You also see a lot of climbing Santa’s throughout Portugal. These little red and white guys can be spotted hanging out windows, chimney’s, off rooftops, restaurant signs – I swear they are everywhere! But in contrast, Santa is not the star of the show here and children are brought up to believe that the baby Jesus brought the presents (not literally but figuratively in the story of Christmas). Santa is treated more in good humour. Children in Portugal generally do not think that a fat guy in a red and white suit bought them a stack of presents…which makes sense in this country where Catholics make up 85% of the population.

Traditionally, the most important get-together is Christmas eve. We spent most of the afternoon helping Filipa’s aunty prepare for the feast that night; preparing the table, chopping vegetables, peeling chestnuts and doing last minute things. The gathering was slightly smaller this year due to some of the family spending Christmas with their husbands/wives families but nonetheless we still had around 24 people for dinner that night. Traditionally, codfish (bacalhau) is always eaten with cabbage on Christmas eve. There was also a dish of beef with chestnuts as well, plus cheeses, chouriços and don’t forget the home made wines and a whole table-load of desserts.

After the meal, we headed to the centre of the village where every year there is a huge bonfire. It was very welcome as temperatures were down to about -1 degree that night. We stood around the bonfire for a while and then we headed back to the house for the giving of gifts at midnight.

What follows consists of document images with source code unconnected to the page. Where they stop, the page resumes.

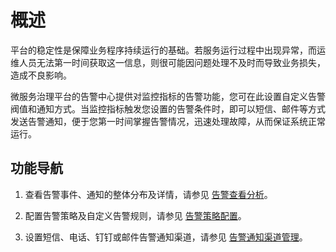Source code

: # 概述

平台的稳定性是保障业务程序持续运行的基础。若服务运行过程中出现异常，而运维人员无法第一时间获取这一信息，则很可能因问题处理不及时而导致业务损失，造成不良影响。

微服务治理平台的告警中心提供对监控指标的告警功能，您可在此设置自定义告警阀值和通知方式。当监控指标触发您设置的告警条件时，即可以短信、邮件等方式发送告警通知，便于您第一时间掌握告警情况，迅速处理故障，从而保证系统正常运行。

## 功能导航

1. 查看告警事件、通知的整体分布及详情，请参见 [告警查看分析](alert-history.md)。

2. 配置告警策略及自定义告警规则，请参见 [告警策略配置](alert-config.md)。

3. 设置短信、电话、钉钉或邮件告警通知渠道，请参见 [告警通知渠道管理](alert-notify-channel.md)。
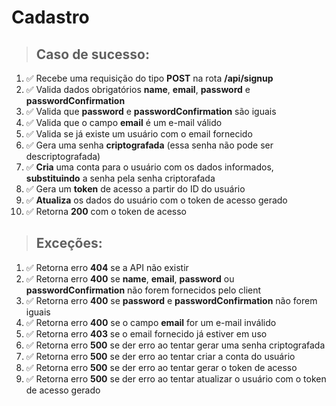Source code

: # Cadastro

> ## Caso de sucesso:
1. ✅ Recebe uma requisição do tipo **POST** na rota **/api/signup**
2. ✅ Valida dados obrigatórios **name**, **email**, **password** e **passwordConfirmation**
3. ✅ Valida que **password** e **passwordConfirmation** são iguais
4. ✅ Valida que o campo **email** é um e-mail válido
5. ✅ Valida se já existe um usuário com o email fornecido
6. ✅ Gera uma senha **criptografada** (essa senha não pode ser descriptografada)
7. ✅ **Cria** uma conta para o usuário com os dados informados, **substituindo** a senha pela senha criptorafada
8. ✅ Gera um **token** de acesso a partir do ID do usuário
9. ✅ **Atualiza** os dados do usuário com o token de acesso gerado
10. ✅ Retorna **200** com o token de acesso

> ## Exceções:
1. ✅ Retorna erro **404** se a API não existir
2. ✅ Retorna erro **400** se **name**, **email**, **password** ou **passwordConfirmation** não forem fornecidos pelo client
3. ✅ Retorna erro **400** se **password** e **passwordConfirmation** não forem iguais
4. ✅ Retorna erro **400** se o campo **email** for um e-mail inválido
5. ✅ Retorna erro **403** se o email fornecido já estiver em uso
6. ✅ Retorna erro **500** se der erro ao tentar gerar uma senha criptografada
7. ✅ Retorna erro **500** se der erro ao tentar criar a conta do usuário
8. ✅ Retorna erro **500** se der erro ao tentar gerar o token de acesso
9. ✅ Retorna erro **500** se der erro ao tentar atualizar o usuário com o token de acesso gerado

The Christmas tree was overflowing with a sea of presents underneath. Filipa’s cousin Pedro played ‘Santa’ with the help of two other little cousins, Clarisse (10) and Joana (8) as helpful elves, delivering the presents as they were called out. But Joana really wanted to be Santa (see below).

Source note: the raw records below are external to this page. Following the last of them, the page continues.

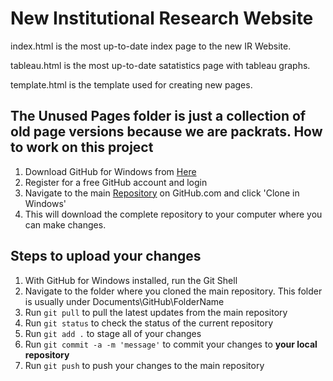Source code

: New Institutional Research Website
================================
index.html is the most up-to-date index page to the new IR Website.

tableau.html is the most up-to-date satatistics page with tableau graphs.

template.html is the template used for creating new pages.

The Unused Pages folder is just a collection of old page versions because we are packrats.
How to work on this project
-------------------------
1. Download GitHub for Windows from [Here](https://help.github.com/articles/set-up-git)
2. Register for a free GitHub account and login
3. Navigate to the main [Repository](https://github.com/NathanFeeser/IR_Website) on GitHub.com and click 'Clone in Windows'
4. This will download the complete repository to your computer where you can make changes.

Steps to upload your changes
-------------------------
1. With GitHub for Windows installed, run the Git Shell
2. Navigate to the folder where you cloned the main repository. This folder is usually under Documents\GitHub\FolderName
3. Run `git pull` to pull the latest updates from the main repository
4. Run `git status` to check the status of the current repository
5. Run `git add .` to stage all of your changes
6. Run `git commit -a -m 'message'` to commit your changes to **your local repository**
7. Run `git push` to push your changes to the main repository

This was an unwrapping, hugging and kissing frenzy which went on for about an hour, leaving everyone with smiles and mountains of wrapping paper. After this, it’s tradition for Zé, one of Filipa’s unclesto cook his prawns. Trays and trays of prawns came out and Christmas wrapped up around 2.00am. Well, we kind of rolled home.

Half of the family went to Mass on Christmas morning (we were still sleeping…guilty!) and then we all met for Christmas lunch – a big roast turkey, with stuffing inside and also a roasted goat with potatoes, garlic, herbs and chilli. More wine, more desserts! I must confess I am a huge fan of goat after living here for almost 6 months. And the turkey was divine too, always served with orange.

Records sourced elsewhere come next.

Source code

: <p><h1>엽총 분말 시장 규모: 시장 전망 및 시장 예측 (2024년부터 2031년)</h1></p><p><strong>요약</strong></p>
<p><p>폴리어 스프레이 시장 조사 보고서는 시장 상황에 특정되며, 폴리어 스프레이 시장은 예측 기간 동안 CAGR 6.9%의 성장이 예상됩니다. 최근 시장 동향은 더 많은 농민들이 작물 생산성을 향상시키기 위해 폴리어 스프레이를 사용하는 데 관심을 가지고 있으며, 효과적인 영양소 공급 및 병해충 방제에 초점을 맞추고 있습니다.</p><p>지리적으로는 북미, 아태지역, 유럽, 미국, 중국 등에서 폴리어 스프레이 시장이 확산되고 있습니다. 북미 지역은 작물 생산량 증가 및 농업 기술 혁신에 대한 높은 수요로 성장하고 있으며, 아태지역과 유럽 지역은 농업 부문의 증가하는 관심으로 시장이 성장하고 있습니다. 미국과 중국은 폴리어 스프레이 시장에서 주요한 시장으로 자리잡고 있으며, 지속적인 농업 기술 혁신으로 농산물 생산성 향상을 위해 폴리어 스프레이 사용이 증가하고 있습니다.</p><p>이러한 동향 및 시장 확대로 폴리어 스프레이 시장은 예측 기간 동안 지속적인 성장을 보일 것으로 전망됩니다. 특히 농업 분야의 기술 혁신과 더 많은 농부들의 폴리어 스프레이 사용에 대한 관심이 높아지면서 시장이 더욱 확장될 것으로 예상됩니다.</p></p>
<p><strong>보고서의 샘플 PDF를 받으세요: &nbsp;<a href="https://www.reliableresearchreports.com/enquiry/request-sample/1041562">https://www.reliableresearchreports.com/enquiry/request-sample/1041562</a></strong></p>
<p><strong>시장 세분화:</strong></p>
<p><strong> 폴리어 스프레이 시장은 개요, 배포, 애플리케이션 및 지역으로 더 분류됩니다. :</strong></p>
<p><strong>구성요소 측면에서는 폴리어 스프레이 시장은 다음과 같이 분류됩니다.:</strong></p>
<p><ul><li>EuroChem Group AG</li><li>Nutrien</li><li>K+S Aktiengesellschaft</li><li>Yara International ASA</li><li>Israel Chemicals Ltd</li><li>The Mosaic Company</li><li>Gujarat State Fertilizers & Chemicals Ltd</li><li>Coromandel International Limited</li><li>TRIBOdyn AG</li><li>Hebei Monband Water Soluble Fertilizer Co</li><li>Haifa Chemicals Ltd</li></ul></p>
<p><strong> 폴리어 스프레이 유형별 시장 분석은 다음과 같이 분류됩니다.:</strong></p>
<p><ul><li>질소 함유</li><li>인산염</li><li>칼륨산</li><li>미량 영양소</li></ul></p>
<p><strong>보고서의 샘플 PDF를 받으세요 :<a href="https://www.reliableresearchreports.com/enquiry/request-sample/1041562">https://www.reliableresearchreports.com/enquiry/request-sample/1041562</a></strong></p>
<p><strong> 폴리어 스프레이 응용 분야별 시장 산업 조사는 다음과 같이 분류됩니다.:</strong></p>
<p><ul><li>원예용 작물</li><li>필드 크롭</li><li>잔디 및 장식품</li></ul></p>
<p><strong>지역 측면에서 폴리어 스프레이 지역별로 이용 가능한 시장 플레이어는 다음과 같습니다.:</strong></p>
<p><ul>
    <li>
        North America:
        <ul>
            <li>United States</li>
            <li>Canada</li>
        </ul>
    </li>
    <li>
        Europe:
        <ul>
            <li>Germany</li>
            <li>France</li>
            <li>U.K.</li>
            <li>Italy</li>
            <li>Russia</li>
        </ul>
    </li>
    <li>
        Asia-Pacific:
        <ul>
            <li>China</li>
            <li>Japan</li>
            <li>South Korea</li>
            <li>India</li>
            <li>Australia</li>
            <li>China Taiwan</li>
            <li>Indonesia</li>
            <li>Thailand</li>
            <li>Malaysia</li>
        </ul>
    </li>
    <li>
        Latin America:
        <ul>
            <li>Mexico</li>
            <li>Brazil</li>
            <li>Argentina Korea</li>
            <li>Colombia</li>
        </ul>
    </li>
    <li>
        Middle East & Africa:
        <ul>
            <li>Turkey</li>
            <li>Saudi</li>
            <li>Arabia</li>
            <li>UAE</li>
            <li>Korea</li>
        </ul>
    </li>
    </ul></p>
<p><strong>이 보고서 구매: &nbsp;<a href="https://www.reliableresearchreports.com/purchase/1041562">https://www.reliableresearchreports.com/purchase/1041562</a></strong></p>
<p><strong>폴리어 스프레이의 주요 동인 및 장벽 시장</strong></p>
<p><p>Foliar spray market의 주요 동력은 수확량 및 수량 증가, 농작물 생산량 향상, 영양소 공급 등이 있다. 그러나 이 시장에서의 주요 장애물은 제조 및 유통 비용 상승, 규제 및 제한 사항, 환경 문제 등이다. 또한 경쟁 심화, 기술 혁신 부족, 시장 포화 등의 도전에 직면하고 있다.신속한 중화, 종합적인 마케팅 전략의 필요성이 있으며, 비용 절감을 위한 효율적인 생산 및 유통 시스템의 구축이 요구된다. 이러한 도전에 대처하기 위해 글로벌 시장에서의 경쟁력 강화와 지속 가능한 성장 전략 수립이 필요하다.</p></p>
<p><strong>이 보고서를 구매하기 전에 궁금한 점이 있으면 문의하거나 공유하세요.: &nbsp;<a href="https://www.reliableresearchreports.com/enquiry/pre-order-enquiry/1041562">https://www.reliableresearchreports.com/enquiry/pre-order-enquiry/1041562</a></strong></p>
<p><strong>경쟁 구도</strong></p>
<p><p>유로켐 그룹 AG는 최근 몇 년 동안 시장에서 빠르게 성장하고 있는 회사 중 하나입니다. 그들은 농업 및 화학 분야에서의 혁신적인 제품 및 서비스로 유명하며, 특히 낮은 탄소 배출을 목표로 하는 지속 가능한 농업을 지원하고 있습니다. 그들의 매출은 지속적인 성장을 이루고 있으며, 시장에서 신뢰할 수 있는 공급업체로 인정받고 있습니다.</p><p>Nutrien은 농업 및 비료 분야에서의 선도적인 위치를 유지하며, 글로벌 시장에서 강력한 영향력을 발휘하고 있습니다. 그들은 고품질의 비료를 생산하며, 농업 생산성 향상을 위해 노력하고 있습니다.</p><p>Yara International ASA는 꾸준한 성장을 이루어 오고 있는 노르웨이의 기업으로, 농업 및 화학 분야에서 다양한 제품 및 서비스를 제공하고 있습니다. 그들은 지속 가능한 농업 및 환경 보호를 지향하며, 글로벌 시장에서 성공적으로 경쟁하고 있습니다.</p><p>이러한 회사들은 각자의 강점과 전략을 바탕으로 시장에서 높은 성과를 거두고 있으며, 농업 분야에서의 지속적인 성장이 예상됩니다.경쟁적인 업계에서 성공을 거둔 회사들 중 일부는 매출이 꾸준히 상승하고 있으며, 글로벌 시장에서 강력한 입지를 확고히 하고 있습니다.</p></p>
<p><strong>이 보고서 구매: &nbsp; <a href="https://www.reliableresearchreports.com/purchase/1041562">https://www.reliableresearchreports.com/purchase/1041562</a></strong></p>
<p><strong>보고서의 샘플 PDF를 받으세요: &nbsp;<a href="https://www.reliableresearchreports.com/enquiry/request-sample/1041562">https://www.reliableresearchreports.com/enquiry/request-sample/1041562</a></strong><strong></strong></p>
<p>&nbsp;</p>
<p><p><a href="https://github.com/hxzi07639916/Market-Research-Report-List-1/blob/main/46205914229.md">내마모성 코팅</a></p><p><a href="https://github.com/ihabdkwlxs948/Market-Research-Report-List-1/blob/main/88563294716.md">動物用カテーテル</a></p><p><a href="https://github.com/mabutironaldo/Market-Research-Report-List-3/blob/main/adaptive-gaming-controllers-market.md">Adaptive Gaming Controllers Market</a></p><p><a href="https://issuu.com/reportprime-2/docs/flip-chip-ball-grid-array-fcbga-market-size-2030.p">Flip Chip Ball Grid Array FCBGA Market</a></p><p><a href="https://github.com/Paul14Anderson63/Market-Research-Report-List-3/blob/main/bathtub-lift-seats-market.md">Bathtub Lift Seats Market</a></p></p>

We spent the days after Christmas just hanging out in the village and doing some small trips to places nearby. Not far from Barriosa is the cutest traditional village I have ever seen called Piódão. Just over 200 people live there. Forty years ago, this little village was only reachable on horseback or foot! It is unique in that all the houses are still made traditionally from a beautiful grey stone and slate.

First view of Piódão village

Filipa lived here when she was about 6 years old as her mother taught at the school for a year. She had to walk almost to where I took this photo from, sometimes twice a day (home for lunch) in rain, snow, mud or sunshine.

I loved it. We walked through the tiny streets and admired the stonework and gorgeous doorways. The village clings to the beautiful remote ridge and there is a rushing river that passes alongside the town with the perfect swimming hole for summer. Crosses above some of the doors are said to protect the occupants from curses and thunderstorms.


Another one!!

Filipa’s village is also about 45 minutes drive away from Portugal’s highest mountain (on the mainland) called Torre. It’s 1,993 metres high but the highest mountain in Portugal is actually on the island of Azores called Pico, at 2,351 metres. There is a small ski field on the top of Torre with three lifts and some modest beginners slopes. We went right to the top and only lasted about 10 minutes outside the car due to the windchill. Usually at this time of year though the mountain is covered in snow but this year there was just a spattering, only enough for some very enthusiastic beginners and tobogganists.

The top!

The two towers on top of Torre round up the mountain to 2,000 metres.

Apart from missing my own family, it was a brilliant festive season with Filipa’s family. It was everything that Christmas should be about – LOVE!